'''

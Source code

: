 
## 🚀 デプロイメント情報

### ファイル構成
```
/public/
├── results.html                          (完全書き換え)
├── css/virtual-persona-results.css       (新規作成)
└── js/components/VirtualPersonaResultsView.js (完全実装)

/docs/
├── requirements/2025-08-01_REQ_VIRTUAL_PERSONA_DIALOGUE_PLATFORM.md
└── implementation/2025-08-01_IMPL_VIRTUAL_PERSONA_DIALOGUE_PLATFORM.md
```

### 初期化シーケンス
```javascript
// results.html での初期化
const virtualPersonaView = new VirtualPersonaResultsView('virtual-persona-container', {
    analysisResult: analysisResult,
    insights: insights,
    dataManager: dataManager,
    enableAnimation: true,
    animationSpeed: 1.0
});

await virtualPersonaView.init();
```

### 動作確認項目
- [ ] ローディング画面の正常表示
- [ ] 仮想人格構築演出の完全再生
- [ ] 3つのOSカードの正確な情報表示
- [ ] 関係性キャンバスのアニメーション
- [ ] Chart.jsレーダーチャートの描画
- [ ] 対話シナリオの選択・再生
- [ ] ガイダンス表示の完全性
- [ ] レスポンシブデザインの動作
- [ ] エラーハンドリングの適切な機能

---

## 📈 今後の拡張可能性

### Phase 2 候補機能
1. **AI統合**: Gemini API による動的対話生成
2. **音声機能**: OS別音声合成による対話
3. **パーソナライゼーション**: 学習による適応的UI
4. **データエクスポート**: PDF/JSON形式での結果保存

'''
'''

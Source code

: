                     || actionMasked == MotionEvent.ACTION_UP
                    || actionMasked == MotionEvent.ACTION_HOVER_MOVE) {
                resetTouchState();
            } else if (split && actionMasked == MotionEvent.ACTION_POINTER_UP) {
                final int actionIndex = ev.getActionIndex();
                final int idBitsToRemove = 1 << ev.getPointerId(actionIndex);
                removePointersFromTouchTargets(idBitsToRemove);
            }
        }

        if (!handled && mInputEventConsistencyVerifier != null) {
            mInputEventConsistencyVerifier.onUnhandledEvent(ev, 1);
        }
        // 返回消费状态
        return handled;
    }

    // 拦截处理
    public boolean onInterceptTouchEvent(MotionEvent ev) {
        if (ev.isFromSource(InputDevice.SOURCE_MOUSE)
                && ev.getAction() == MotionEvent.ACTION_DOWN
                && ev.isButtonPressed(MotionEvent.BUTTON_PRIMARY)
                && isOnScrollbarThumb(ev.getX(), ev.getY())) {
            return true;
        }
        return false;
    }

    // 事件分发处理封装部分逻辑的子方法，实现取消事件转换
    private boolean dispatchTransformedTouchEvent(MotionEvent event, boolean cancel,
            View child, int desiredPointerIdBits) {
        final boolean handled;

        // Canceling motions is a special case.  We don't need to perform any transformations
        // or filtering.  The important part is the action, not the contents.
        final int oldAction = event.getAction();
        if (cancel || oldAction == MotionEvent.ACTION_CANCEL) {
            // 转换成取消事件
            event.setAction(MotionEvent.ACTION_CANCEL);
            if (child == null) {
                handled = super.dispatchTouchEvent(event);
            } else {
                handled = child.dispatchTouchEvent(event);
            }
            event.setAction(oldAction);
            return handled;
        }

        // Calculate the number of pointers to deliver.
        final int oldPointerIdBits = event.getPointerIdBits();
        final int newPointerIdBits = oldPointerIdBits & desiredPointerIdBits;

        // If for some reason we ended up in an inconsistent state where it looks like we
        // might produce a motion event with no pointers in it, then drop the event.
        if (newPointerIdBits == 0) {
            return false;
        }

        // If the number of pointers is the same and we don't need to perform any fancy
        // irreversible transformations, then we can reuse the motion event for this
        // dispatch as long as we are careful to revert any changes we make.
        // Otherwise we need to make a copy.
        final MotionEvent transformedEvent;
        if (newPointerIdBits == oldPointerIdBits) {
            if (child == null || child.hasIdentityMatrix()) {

'''

TASK GOAL ▸
In the records above, the line with "if (newPointerIdBits == 0)" marks the start and the line with "changes we make." marks the end; copy that stretch exactly, both lines included, and nothing else.

RESPONSE ▸
        if (newPointerIdBits == 0) {
            return false;
        }

        // If the number of pointers is the same and we don't need to perform any fancy
        // irreversible transformations, then we can reuse the motion event for this
        // dispatch as long as we are careful to revert any changes we make.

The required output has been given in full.